### WHAT TO DO
Using the entries that follow, give the number of lines containing the string "includes". Write nothing besides that number.
╭─ DATA FOR THIS TASK
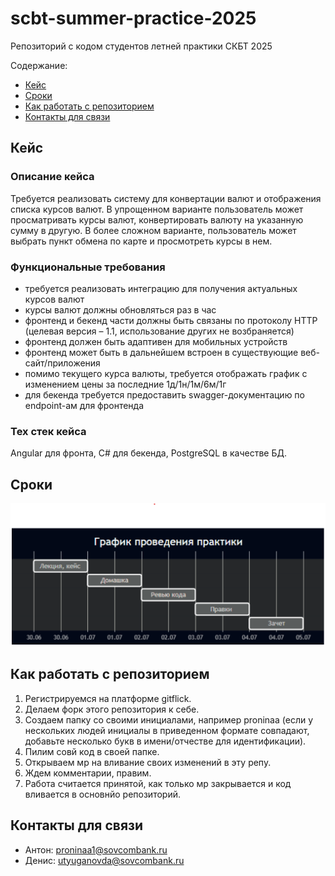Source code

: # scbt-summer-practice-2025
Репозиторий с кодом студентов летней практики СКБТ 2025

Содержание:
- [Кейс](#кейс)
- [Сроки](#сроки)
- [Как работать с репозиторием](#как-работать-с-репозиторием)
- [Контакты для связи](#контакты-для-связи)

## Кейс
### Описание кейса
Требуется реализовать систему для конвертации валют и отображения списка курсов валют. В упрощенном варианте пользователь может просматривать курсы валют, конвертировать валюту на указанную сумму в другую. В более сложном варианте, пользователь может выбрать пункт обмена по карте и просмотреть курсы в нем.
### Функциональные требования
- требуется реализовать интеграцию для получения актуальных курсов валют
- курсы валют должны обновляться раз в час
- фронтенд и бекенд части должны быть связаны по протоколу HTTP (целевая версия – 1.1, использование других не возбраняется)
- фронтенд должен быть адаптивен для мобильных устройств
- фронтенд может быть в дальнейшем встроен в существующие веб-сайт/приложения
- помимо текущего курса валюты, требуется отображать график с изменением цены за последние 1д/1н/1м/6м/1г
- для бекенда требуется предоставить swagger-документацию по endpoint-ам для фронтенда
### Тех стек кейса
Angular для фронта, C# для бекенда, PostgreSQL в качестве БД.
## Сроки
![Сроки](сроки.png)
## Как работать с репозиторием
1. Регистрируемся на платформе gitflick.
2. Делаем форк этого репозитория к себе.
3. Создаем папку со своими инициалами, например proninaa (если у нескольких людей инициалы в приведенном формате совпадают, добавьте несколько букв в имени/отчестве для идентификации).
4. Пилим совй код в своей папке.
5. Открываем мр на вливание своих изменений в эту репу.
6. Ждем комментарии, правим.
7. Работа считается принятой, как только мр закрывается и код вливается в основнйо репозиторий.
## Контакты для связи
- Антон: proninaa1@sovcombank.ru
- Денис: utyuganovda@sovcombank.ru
╰─
╭─ DATA FOR THIS TASK
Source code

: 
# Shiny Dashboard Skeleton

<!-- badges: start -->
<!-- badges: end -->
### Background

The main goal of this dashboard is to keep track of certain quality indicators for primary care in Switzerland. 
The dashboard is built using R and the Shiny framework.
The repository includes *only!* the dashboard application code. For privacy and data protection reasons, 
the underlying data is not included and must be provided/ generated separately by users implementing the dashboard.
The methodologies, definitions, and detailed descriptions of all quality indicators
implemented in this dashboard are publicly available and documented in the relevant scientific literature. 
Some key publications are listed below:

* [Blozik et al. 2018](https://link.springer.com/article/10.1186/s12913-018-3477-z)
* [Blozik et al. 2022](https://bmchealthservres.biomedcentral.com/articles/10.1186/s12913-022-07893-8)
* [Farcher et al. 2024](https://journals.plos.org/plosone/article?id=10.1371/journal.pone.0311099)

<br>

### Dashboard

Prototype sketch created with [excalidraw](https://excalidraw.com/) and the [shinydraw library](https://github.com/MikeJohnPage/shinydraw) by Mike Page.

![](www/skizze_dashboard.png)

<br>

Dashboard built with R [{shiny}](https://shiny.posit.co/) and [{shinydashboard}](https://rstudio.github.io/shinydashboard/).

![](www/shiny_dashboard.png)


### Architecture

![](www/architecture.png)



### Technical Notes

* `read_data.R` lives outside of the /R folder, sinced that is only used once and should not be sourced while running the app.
╰─
╭─ DATA FOR THIS TASK
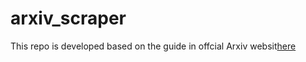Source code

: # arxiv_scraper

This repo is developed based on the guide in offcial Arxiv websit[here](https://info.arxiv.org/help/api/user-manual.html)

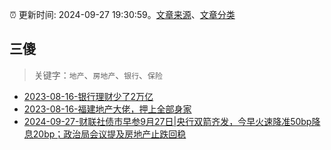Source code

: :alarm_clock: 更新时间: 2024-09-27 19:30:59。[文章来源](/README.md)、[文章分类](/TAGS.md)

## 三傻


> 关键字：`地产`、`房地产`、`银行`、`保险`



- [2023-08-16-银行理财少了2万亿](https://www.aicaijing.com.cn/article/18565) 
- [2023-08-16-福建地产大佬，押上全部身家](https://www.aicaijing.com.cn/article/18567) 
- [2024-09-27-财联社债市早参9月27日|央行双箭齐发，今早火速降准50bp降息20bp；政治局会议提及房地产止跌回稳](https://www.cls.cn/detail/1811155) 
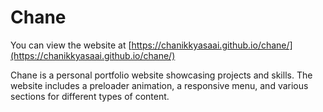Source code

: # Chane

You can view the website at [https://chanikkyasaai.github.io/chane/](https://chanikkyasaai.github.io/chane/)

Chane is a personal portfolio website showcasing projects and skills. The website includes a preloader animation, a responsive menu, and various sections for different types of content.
╰─
### ANSWER SECTION
2